*WHAT IS EXPECTED*
The count of lines below that include the string "help" is the whole answer; write it alone.
:::
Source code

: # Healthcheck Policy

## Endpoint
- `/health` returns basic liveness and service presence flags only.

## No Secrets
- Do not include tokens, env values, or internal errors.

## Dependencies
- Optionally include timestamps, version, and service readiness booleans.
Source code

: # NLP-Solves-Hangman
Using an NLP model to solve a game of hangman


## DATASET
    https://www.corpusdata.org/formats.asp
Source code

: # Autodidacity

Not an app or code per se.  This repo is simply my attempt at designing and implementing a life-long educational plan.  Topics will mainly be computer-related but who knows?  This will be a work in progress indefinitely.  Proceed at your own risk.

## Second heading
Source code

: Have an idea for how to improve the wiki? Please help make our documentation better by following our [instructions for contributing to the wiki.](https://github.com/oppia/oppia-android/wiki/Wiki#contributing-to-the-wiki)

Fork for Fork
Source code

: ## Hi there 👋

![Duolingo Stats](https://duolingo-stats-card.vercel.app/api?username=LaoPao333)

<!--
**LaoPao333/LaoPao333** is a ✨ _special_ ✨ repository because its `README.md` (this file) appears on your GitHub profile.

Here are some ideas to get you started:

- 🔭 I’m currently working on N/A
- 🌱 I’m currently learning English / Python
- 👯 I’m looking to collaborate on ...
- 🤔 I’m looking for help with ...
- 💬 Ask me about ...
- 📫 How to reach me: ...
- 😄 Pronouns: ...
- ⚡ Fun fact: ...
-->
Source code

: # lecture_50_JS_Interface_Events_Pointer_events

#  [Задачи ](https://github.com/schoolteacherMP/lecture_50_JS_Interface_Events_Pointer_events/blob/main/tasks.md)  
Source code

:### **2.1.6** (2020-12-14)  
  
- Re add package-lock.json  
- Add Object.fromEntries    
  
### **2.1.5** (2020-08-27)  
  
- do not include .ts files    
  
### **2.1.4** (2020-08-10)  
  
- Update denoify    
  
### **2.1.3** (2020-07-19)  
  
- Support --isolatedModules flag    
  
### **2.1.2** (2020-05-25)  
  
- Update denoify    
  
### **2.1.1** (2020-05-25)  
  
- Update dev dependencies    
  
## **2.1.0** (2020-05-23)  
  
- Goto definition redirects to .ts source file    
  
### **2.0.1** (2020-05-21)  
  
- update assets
:::
*EXERCISE OUTPUT*
2